Aortic valve replacement is deemed necessary due to severe valvular regurgitation causing significant symptomatic ventricular dysfunction. The selection of mechanical valve in this case was based on the existing unavoidable need for lifelong anticoagulation therapy. A mechanical valve may be theoretically more advantageous over a tissue valve considering the younger age of patients at the time of surgery in regards to the risk of structural valve deterioration, and the need for lifelong anticoagulation. However, the use of tissue valve has increased progressively over the years to allow for easier and safer monitoring and management of anticoagulation therapy, with regards to prevention of thromboembolic events and bleeding complications, compounded by the complex monitoring of anticoagulation due to presence of antibodies, and the possible coexisting thrombocytopenia [19]. This is particularly significant in patients with higher risk of coagulopathy and thromboembolic events. Further studies need to be done to study the outcomes of both types of valve, and if tissue valve is used, the possible immunological deterioration of the valve.

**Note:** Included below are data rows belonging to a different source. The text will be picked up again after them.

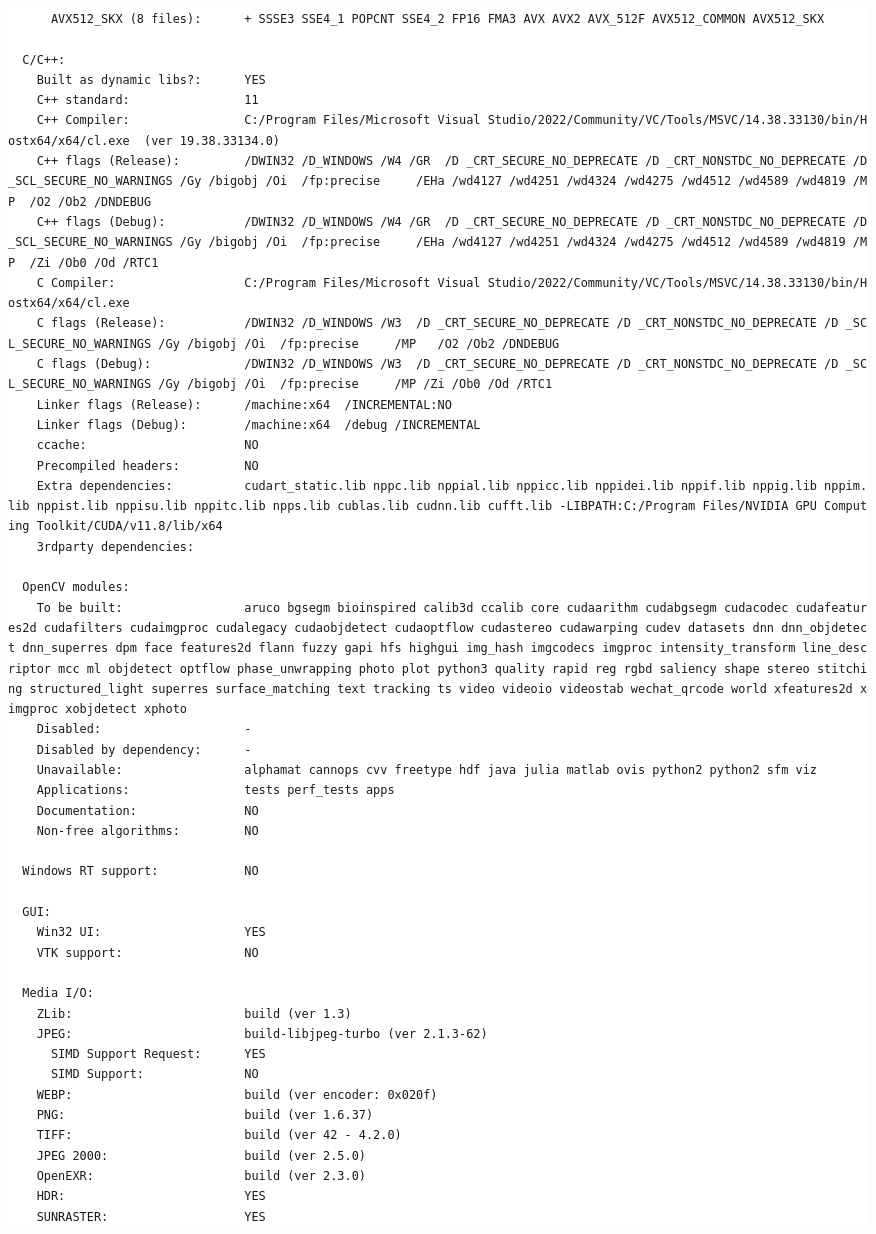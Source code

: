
 ```
      AVX512_SKX (8 files):      + SSSE3 SSE4_1 POPCNT SSE4_2 FP16 FMA3 AVX AVX2 AVX_512F AVX512_COMMON AVX512_SKX

  C/C++:
    Built as dynamic libs?:      YES
    C++ standard:                11
    C++ Compiler:                C:/Program Files/Microsoft Visual Studio/2022/Community/VC/Tools/MSVC/14.38.33130/bin/Hostx64/x64/cl.exe  (ver 19.38.33134.0)
    C++ flags (Release):         /DWIN32 /D_WINDOWS /W4 /GR  /D _CRT_SECURE_NO_DEPRECATE /D _CRT_NONSTDC_NO_DEPRECATE /D _SCL_SECURE_NO_WARNINGS /Gy /bigobj /Oi  /fp:precise     /EHa /wd4127 /wd4251 /wd4324 /wd4275 /wd4512 /wd4589 /wd4819 /MP  /O2 /Ob2 /DNDEBUG 
    C++ flags (Debug):           /DWIN32 /D_WINDOWS /W4 /GR  /D _CRT_SECURE_NO_DEPRECATE /D _CRT_NONSTDC_NO_DEPRECATE /D _SCL_SECURE_NO_WARNINGS /Gy /bigobj /Oi  /fp:precise     /EHa /wd4127 /wd4251 /wd4324 /wd4275 /wd4512 /wd4589 /wd4819 /MP  /Zi /Ob0 /Od /RTC1 
    C Compiler:                  C:/Program Files/Microsoft Visual Studio/2022/Community/VC/Tools/MSVC/14.38.33130/bin/Hostx64/x64/cl.exe
    C flags (Release):           /DWIN32 /D_WINDOWS /W3  /D _CRT_SECURE_NO_DEPRECATE /D _CRT_NONSTDC_NO_DEPRECATE /D _SCL_SECURE_NO_WARNINGS /Gy /bigobj /Oi  /fp:precise     /MP   /O2 /Ob2 /DNDEBUG 
    C flags (Debug):             /DWIN32 /D_WINDOWS /W3  /D _CRT_SECURE_NO_DEPRECATE /D _CRT_NONSTDC_NO_DEPRECATE /D _SCL_SECURE_NO_WARNINGS /Gy /bigobj /Oi  /fp:precise     /MP /Zi /Ob0 /Od /RTC1 
    Linker flags (Release):      /machine:x64  /INCREMENTAL:NO 
    Linker flags (Debug):        /machine:x64  /debug /INCREMENTAL 
    ccache:                      NO
    Precompiled headers:         NO
    Extra dependencies:          cudart_static.lib nppc.lib nppial.lib nppicc.lib nppidei.lib nppif.lib nppig.lib nppim.lib nppist.lib nppisu.lib nppitc.lib npps.lib cublas.lib cudnn.lib cufft.lib -LIBPATH:C:/Program Files/NVIDIA GPU Computing Toolkit/CUDA/v11.8/lib/x64
    3rdparty dependencies:

  OpenCV modules:
    To be built:                 aruco bgsegm bioinspired calib3d ccalib core cudaarithm cudabgsegm cudacodec cudafeatures2d cudafilters cudaimgproc cudalegacy cudaobjdetect cudaoptflow cudastereo cudawarping cudev datasets dnn dnn_objdetect dnn_superres dpm face features2d flann fuzzy gapi hfs highgui img_hash imgcodecs imgproc intensity_transform line_descriptor mcc ml objdetect optflow phase_unwrapping photo plot python3 quality rapid reg rgbd saliency shape stereo stitching structured_light superres surface_matching text tracking ts video videoio videostab wechat_qrcode world xfeatures2d ximgproc xobjdetect xphoto
    Disabled:                    -
    Disabled by dependency:      -
    Unavailable:                 alphamat cannops cvv freetype hdf java julia matlab ovis python2 python2 sfm viz
    Applications:                tests perf_tests apps
    Documentation:               NO
    Non-free algorithms:         NO

  Windows RT support:            NO

  GUI: 
    Win32 UI:                    YES
    VTK support:                 NO

  Media I/O: 
    ZLib:                        build (ver 1.3)
    JPEG:                        build-libjpeg-turbo (ver 2.1.3-62)
      SIMD Support Request:      YES
      SIMD Support:              NO
    WEBP:                        build (ver encoder: 0x020f)
    PNG:                         build (ver 1.6.37)
    TIFF:                        build (ver 42 - 4.2.0)
    JPEG 2000:                   build (ver 2.5.0)
    OpenEXR:                     build (ver 2.3.0)
    HDR:                         YES
    SUNRASTER:                   YES
```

Perioperative Management of Haemostasis and Anticoagulation Therapy

It is well recognized that patients with APS undergoing surgical valve replacement surgery with cardiopulmonary bypass are at much greater risk of thrombotic and bleeding episodes. Perioperative management of patients with APS undergoing cardiac surgery is a major concern and remains challenging due to significant risk of thrombosis with the cessation of anticoagulation therapy; as well as bleeding secondary to excessive anticoagulation or coagulation factor deficiency [20]. Furthermore, the stress associated with surgery, systemic inflammatory response syndrome (SIRS) and sepsis, or a minor alteration in anticoagulation regime can trigger catastrophic APS, which in term can cause thrombotic occlusion in multiple organs resulting in mortality as high as 50% [1, 21]. Deep hypothermic cardiac arrest further predispose APS patients to these complications. Our patient is fortunate as surgery was successful with uneventful perioperative period. Enoxaparin was used instead of unfractionated heparin to avoid the associated complication of heparin-induced-thrombocytopaenia, and therapeutic dose of enoxaparin was started preoperatively prior to surgery, and continued postoperatively as bridging therapy to reduce the risk of thromboembolic event while minimizing haemorrhagic complication.

Conclusion

Libman-Sacks endocarditis is not a common entity and is frequently underestimated as majority valvular involvement in patients with APS are asymptomatic and often diagnose incidentally. It is difficult to detect Libman-Sacks endocarditis, and the diagnosis often requires strong clinical suspicion with exclusion of more common valve lesions such as rheumatic or infective endocarditis. We hope that this case study is able to emphasize Libman-Sacks endocarditis as a cause of valvular heart disease not only in systemic lupus erythematosus, but also in primary APS. Early detection and prompt treatment of valvular disease in APS may halt the progression of valvular dysfunction since valve replacement surgery in APS carries significant perioperative morbidity and mortality.